◆ ASSIGNMENT:
Your answer should be the lines from the start of the records through the line with "## Type of room by districts", copied word for word.

### MATERIAL FOR THIS TASK ###

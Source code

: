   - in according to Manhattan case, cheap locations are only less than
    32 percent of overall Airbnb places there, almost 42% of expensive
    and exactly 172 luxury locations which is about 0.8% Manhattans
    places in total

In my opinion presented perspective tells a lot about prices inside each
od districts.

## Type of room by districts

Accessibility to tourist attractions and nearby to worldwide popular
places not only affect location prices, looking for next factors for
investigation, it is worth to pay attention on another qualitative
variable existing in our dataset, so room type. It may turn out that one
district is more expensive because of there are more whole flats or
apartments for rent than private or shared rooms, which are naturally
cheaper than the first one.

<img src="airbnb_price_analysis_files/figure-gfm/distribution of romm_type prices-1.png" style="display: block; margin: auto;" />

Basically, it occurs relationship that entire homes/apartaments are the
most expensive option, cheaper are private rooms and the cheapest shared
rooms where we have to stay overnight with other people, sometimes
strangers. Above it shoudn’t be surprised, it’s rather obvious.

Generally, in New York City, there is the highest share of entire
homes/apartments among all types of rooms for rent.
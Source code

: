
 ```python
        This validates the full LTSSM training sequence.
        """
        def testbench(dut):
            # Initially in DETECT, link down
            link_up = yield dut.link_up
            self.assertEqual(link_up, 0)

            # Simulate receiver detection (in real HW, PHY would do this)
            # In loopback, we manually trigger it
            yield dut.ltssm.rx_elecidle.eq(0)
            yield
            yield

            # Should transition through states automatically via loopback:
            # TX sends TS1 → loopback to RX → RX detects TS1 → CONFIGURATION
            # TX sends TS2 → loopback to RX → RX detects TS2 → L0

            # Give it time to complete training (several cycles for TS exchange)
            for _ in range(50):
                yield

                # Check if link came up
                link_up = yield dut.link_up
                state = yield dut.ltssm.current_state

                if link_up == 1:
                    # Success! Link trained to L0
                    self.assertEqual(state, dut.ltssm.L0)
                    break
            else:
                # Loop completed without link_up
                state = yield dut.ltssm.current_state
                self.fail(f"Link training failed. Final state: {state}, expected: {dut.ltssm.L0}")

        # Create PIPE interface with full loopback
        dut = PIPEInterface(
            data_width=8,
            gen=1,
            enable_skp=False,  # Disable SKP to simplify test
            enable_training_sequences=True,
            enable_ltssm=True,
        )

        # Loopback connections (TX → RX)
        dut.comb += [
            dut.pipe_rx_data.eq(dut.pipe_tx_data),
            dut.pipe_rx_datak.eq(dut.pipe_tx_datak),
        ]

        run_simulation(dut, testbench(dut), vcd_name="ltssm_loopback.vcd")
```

###

◆ RESULT OF THIS EXERCISE:
Source code

:   - in according to Manhattan case, cheap locations are only less than
    32 percent of overall Airbnb places there, almost 42% of expensive
    and exactly 172 luxury locations which is about 0.8% Manhattans
    places in total

In my opinion presented perspective tells a lot about prices inside each
od districts.

## Type of room by districts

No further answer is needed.